GEO_ID tarafından tasarlanan SANKAI, İstanbul'un Bebek ilçesinde yer alıyor.
Kentsel yaşamın önemli bir parçası olan restoranlar, pandemi sonrası insanları bir araya getiren sosyal bir alan olmayı hedeflerken, bugün bu eğilimin ‘yavaş ve kişiselleştirilmiş’ mekanlara evrildiğini görebiliyoruz.
Misafirleri, seyahat etmeden farklı bir kültürlerle iletişime geçiren, keşif ve merak duygularını açığa çıkaran gastronomik deneyimler, bu yavaşlık eğilimini farklı bir boyuta taşıyor.
Geleneksel bir Japon evinde misafir ağırlama konseptini yansıtan Sankai, GEO ID tarafından globaldeki bu kişiselleştirilmiş eğilimler paralelinde tasarlandı.
Japonca 3. Kat anlamına gelen Sankai, Bebek Otel’in üçüncü katında yer alıyor. GEO_ID tarafından geliştirilen iç mekan, marka ve kimlik tasarımı; kullanıcılara özel bir giriş kodu ile bir otel odasına giriyormuş hissi vererek, ayrışan bir atmosfer sunuyor. Bebek Otel’in üçüncü katında denize ve ana caddeye bakan iki odanın birleştirilmesi ile tasarlanan mekan; bir akşamda 20 kişiyi ağırlayabiliyor.
Mekanın girişinde kullanıcıyı karşılayan heykelsi ahşap panel, mekanın devamında farklı formlara ve dokulara dönüşüyor.
Zeminde kullanılan yumuşak dokulu Bolon marka malzeme; kent hayatındaki sert zeminde hızlı hareket etme eğilimini değiştirerek, kullanıcıyı mekana girdiğinde yavaşlamaya ve etrafı keşfetmeye yönlendiriyor. Yönlendirici malzeme seçimleri ve bu malzemelerin işlenme ve bir araya getiriliş biçimleri, mekandaki akışı ve algıyı güçlendiriyor.

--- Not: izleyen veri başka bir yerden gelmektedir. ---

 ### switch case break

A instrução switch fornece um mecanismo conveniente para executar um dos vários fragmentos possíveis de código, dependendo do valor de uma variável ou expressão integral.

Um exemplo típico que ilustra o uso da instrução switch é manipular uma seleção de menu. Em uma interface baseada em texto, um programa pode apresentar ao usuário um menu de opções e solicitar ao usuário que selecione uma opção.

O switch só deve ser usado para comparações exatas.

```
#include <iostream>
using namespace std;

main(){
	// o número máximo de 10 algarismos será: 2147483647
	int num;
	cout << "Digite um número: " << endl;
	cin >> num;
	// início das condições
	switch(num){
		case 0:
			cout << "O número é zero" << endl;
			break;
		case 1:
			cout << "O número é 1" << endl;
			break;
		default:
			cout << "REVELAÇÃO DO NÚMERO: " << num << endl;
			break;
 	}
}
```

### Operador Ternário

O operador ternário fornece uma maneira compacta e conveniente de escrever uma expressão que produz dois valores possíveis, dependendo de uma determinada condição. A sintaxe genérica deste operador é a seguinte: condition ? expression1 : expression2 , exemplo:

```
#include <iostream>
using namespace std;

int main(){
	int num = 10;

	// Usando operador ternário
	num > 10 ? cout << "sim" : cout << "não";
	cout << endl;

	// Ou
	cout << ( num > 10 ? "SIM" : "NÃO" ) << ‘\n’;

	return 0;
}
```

Sankai’ın ana tasarım dilini oluşturan ve mekanın akışkanlığını sağlayan tavan ve duvarlarda devam eden ahşap lambriler, önemli bir Japon geleneği olan hasır örgüden referans alıyor. 4 farklı duvar karakteri, mekanda karşılama, yemek salonu, bar ve açık mutfak gibi çeşitli işlevlerdeki alanlarda ayrışıyor.
Duvarlarda devam eden ve ahşap çerçevelerin içine yerleştirilen koyu renk moooi marka kabartmalı duvar kağıdı, ilhamını; Japon mimarisinde bir zemin malzemesi olarak kullanılan Tatami’den alıyor.

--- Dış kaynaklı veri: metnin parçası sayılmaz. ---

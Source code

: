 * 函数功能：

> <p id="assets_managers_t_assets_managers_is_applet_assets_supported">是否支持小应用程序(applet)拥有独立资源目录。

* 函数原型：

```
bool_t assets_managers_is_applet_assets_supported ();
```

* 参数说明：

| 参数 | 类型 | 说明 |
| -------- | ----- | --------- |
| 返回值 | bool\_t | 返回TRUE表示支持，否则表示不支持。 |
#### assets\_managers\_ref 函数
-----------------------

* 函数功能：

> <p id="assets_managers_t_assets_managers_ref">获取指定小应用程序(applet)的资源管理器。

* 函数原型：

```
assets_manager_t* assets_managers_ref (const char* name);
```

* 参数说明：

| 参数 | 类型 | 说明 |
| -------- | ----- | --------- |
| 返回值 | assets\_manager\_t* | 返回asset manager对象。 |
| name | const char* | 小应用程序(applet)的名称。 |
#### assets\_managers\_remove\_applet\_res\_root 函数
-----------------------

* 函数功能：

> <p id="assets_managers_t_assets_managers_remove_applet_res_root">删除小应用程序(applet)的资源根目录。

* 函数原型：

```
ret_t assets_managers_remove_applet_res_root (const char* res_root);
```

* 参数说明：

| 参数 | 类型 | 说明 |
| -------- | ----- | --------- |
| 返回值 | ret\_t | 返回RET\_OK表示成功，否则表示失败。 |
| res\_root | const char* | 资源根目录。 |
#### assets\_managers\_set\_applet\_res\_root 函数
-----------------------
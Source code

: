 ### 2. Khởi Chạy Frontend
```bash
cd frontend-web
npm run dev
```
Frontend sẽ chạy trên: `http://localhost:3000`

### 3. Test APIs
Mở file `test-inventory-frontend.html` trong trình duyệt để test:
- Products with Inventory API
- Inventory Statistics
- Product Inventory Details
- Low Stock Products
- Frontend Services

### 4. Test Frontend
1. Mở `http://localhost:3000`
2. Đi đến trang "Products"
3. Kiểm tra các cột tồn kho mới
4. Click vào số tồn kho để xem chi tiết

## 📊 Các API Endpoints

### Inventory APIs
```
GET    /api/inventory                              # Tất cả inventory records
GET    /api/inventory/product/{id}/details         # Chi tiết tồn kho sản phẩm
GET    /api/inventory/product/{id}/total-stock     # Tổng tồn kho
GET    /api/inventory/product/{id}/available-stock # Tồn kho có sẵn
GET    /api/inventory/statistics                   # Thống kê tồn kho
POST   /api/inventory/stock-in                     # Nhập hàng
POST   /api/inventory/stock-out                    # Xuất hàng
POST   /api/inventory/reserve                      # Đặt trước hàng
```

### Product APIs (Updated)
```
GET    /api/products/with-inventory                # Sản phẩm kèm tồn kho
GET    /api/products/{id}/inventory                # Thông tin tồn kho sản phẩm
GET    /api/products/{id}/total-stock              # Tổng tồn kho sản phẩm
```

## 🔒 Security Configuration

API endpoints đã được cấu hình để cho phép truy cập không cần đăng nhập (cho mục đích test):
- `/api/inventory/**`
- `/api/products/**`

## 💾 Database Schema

Japonların Zen ve hayatı kutlama kültürü, Sankai’da; tadım menüsündeki her tabağın bir seremoni ile servis edilmesi ve mekan tasarımındaki katmanlılık ile yansıtılıyor. Bu katmanlılık; parlak ahşap yüzeyler ve mat duvar kağıtlarının bir arada kullanımı, koyu renk duvarlar ile açık renk zeminin yarattığı kontrast gibi farklı malzemelerin, dokuların ve renklerin bir araya geliş biçimlerinden okunabiliyor.
Restoranın denize bakan alanında dairesel ve kare formlu yemek masaları ile bar bulunuyor. Boğaz’daki su ve ışık yansımaları, bu gastronomik deneyimin Istanbul’da olduğunu hatırlatıyor.

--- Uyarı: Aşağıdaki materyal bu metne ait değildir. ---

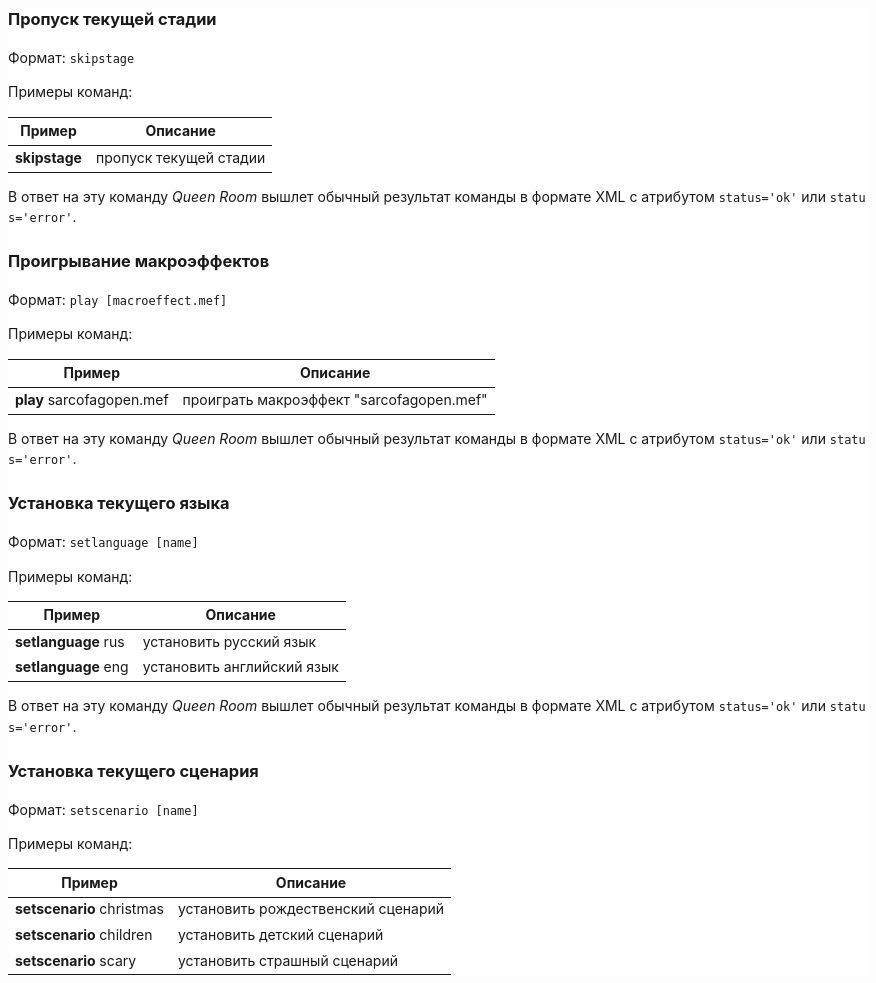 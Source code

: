 ### Пропуск текущей стадии

Формат: `skipstage`

Примеры команд:  

| Пример        | Описание               |
|---------------|------------------------|
| **skipstage** | пропуск текущей стадии |

В ответ на эту команду _Queen Room_ вышлет обычный результат команды в формате XML с атрибутом `status='ok'` или `status='error'`.

### Проигрывание макроэффектов

Формат: `play [macroeffect.mef]`

Примеры команд:  

| Пример                    | Описание                                 |
|---------------------------|------------------------------------------|
| **play** sarcofagopen.mef | проиграть макроэффект "sarcofagopen.mef" |

В ответ на эту команду _Queen Room_ вышлет обычный результат команды в формате XML с атрибутом `status='ok'` или `status='error'`.

### Установка текущего языка

Формат: `setlanguage [name]`

Примеры команд:  

| Пример              | Описание                   |
|---------------------|----------------------------|
| **setlanguage** rus | установить русский язык    |
| **setlanguage** eng | установить английский язык |

В ответ на эту команду _Queen Room_ вышлет обычный результат команды в формате XML с атрибутом `status='ok'` или `status='error'`.

### Установка текущего сценария

Формат: `setscenario [name]`

Примеры команд:  

| Пример                    | Описание                           |
|---------------------------|------------------------------------|
| **setscenario** christmas | установить рождественский сценарий |
| **setscenario** children  | установить детский сценарий        |
| **setscenario** scary     | установить страшный сценарий       |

Aynı zamanda bir karşılama masası işlevi gören ve yemek masalarının yanında konumlanan bar ünitesi; yüzeyindeki el yapımı Sakura temalı desen uygulaması ile ev samimiyeti hissini güçlendiriyor.
Diğer bölümde ise, bir niş içerisinde konumlanan dikdörtgen yemek masası, Japon sanatçı MAMIMOZI’nin Sankai için yaptığı eseri ile bütünleşiyor. Bu alanın karşısında konumlanan mutfak ise iki kabuktan oluşuyor. Tabakların hazırlandığı alan restorana açılırken, yemeklerin hazırlandığı alanı ise, kapalı bir mekanda gizleniyor.
Gıdanın ve mekânın sürdürülebilirlik yaklaşımının paralellik gösterdiği Sankai’da, menü de mekânsal ve deneyimsel tasarım da dünyada başka bir metropolde deneyimlenemeyecek özgün bir karaktere sahip.